I did not pick and choose, hiding the exceptions. I've been arguing this for some time, and know that not all the Church Fathers agreed on everything. Quite the contrary. My purpose, as stated, was to show a *general consensus* among the Church Fathers on this subject. See my post in #153.
All you do is produce facts that I already know, that a couple of Church Fathers, Irenaeus and Hippolytus, held a different position on the 70th Week of Daniel. Cyril of Jerusalem and Origen may have held a similar view, but the point remains that a strong majority of the Church Fathers held to the historical view of Luke 21, and saw in this the dispersion of the Jews after 70 AD.
This means they held, as a general consensus, the Great Tribulation to be the Jewish Diaspora, and not the endtime reign of Antichrist. The fact that several of them believed the Abomination of Desolation was Antichrist does not kick the majority consensus down to a minority view!
Consider this link, where the author says:
"Irenaeus and his pupil Hippolytus are the only two writers from the early Church period who believed in a still-future fulfillment of Daniel’s 70th week."
The Early Church Fathers and the Last Days of the Jewish Age
Now it may be true that some of the Church Fathers did not perfectly equate the 70th Week of Daniel with the Olivet Discourse. Accordingly, some like Irenaeus, Hippolytus, and a few others, misinterpreted the Abomination of Desolation to be the future Antichrist rather than as the 70th Week indicated--imminent judgment upon the Jews in 70 AD.
It remains that a logical view of the 70th Week would more properly interpret the AoD as the Roman siege of Jerusalem 66-70 AD. Some of the Church Fathers missed that, but the majority of them did not.
My thought is that the Church Fathers generally held to an historical fulfillment of the 70 Weeks prophecy, but that a few of them considered the 70th Week to be future, including Irenaeus and Hippolytus.
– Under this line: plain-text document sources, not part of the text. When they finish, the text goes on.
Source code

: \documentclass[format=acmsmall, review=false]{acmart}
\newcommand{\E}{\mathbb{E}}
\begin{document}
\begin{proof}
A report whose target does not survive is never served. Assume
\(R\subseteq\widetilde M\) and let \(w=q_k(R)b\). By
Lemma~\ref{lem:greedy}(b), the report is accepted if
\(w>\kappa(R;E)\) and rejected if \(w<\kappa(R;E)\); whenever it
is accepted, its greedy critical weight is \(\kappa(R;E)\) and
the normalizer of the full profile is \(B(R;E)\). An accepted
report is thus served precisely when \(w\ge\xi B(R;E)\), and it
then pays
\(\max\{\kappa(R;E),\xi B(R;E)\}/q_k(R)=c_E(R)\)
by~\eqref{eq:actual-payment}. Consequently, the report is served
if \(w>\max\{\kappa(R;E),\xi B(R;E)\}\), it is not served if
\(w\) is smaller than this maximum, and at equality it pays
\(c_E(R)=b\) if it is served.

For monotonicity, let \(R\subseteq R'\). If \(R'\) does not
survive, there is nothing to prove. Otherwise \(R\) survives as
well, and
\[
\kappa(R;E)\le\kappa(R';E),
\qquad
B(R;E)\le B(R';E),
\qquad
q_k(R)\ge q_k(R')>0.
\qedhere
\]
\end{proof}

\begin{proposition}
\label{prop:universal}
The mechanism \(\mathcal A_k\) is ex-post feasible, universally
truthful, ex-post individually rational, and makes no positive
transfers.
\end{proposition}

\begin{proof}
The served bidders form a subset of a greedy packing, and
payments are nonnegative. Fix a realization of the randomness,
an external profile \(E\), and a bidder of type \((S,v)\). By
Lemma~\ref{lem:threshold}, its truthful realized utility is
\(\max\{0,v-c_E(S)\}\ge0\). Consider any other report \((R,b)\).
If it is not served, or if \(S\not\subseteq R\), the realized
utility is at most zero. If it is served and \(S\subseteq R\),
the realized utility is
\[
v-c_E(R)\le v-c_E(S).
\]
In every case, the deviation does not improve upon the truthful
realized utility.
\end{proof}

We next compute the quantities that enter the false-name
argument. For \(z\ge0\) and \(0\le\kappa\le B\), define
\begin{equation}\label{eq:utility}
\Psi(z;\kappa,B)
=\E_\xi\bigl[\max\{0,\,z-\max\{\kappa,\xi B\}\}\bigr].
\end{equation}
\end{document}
This would've required them to separate off the 70th Week from the previous 69 Weeks--something that most of the Church Fathers *did not do!*
I might conclude, then, that those who saw a future 70th Week, among the Church Fathers, would likely have interpreted the Olivet Discourse as follows. The Abomination of Desolation would be Antichrist, but the Great Tribulation would be the dispersion of the Jewish People after 70 AD.
But virtually all of the Church Fathers held to an historical view of the 70 Weeks of Daniel, leading up to the destruction of Jerusalem and to the dispersion of the Jewish People, the "Great Tribulation." Only a relative few of them saw a future interpretation of the 70th Week, and a prophecy of the Antichrist.
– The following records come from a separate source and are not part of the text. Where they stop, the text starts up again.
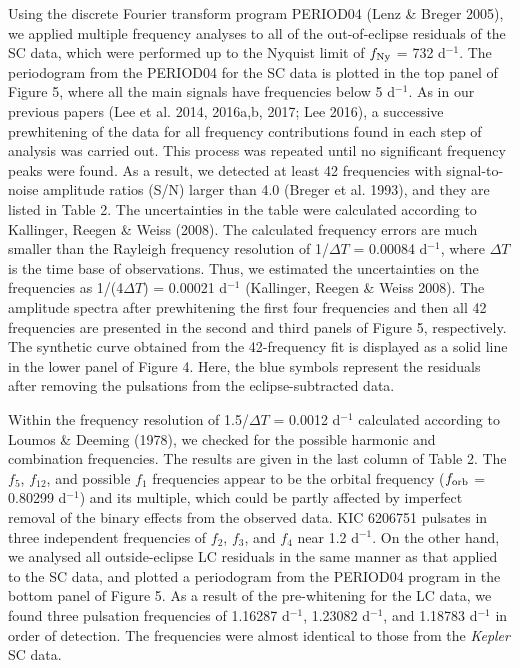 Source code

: \documentclass[useAMS,usenatbib,usegraphicx]{mn2e}
\begin{document}
Using the discrete Fourier transform program PERIOD04 (Lenz \& Breger 2005), we applied multiple frequency analyses to 
all of the out-of-eclipse residuals of the SC data, which were performed up to the Nyquist limit of 
$f_{\rm Ny}$ = 732 d$^{-1}$. The periodogram from the PERIOD04 for the SC data is plotted in the top panel of Figure 5, 
where all the main signals have frequencies below 5 d$^{-1}$. As in our previous papers (Lee et al. 2014, 2016a,b, 2017; 
Lee 2016), a successive prewhitening of the data for all frequency contributions found in each step of analysis was 
carried out. This process was repeated until no significant frequency peaks were found. As a result, we detected 
at least 42 frequencies with signal-to-noise amplitude ratios (S/N) larger than 4.0 (Breger et al. 1993), and they 
are listed in Table 2. The uncertainties in the table were calculated according to Kallinger, Reegen \& Weiss (2008). 
The calculated frequency errors are much smaller than the Rayleigh frequency resolution of 1/$\Delta T$ = 0.00084 d$^{-1}$, 
where $\Delta T$ is the time base of observations. Thus, we estimated the uncertainties on the frequencies as 1/(4$\Delta T$) 
= 0.00021 d$^{-1}$ (Kallinger, Reegen \& Weiss 2008). The amplitude spectra after prewhitening the first four frequencies 
and then all 42 frequencies are presented in the second and third panels of Figure 5, respectively. The synthetic curve 
obtained from the 42-frequency fit is displayed as a solid line in the lower panel of Figure 4. Here, the blue symbols 
represent the residuals after removing the pulsations from the eclipse-subtracted data. 

Within the frequency resolution of 1.5/$\Delta T$ = 0.0012 d$^{-1}$ calculated according to Loumos \& Deeming (1978), 
we checked for the possible harmonic and combination frequencies. The results are given in the last column of Table 2. 
The $f_5$, $f_{12}$, and possible $f_1$ frequencies appear to be the orbital frequency ($f_{\rm orb}$ = 0.80299 d$^{-1}$) 
and its multiple, which could be partly affected by imperfect removal of the binary effects from the observed data. 
KIC 6206751 pulsates in three independent frequencies of $f_2$, $f_3$, and $f_4$ near 1.2 d$^{-1}$. On the other hand, 
we analysed all outside-eclipse LC residuals in the same manner as that applied to the SC data, and plotted a periodogram 
from the PERIOD04 program in the bottom panel of Figure 5. As a result of the pre-whitening for the LC data, we found 
three pulsation frequencies of 1.16287 d$^{-1}$, 1.23082 d$^{-1}$, and 1.18783 d$^{-1}$ in order of detection. 
The frequencies were almost identical to those from the {\it Kepler} SC data.
\end{document}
This caused these few "outliers" among the Church Fathers to irrationally separate out the Abomination of Desolation as the Antichrist from the fall of Jerusalem mentioned in Dan 9. But logically, if the 70th Week of Daniel is tied to the Abomination of Desolation in 70 AD, it would have to have been tied to the fall of Jerusalem in 70 AD, and to the Great Tribulation of the Jewish People, taking place after 70 AD.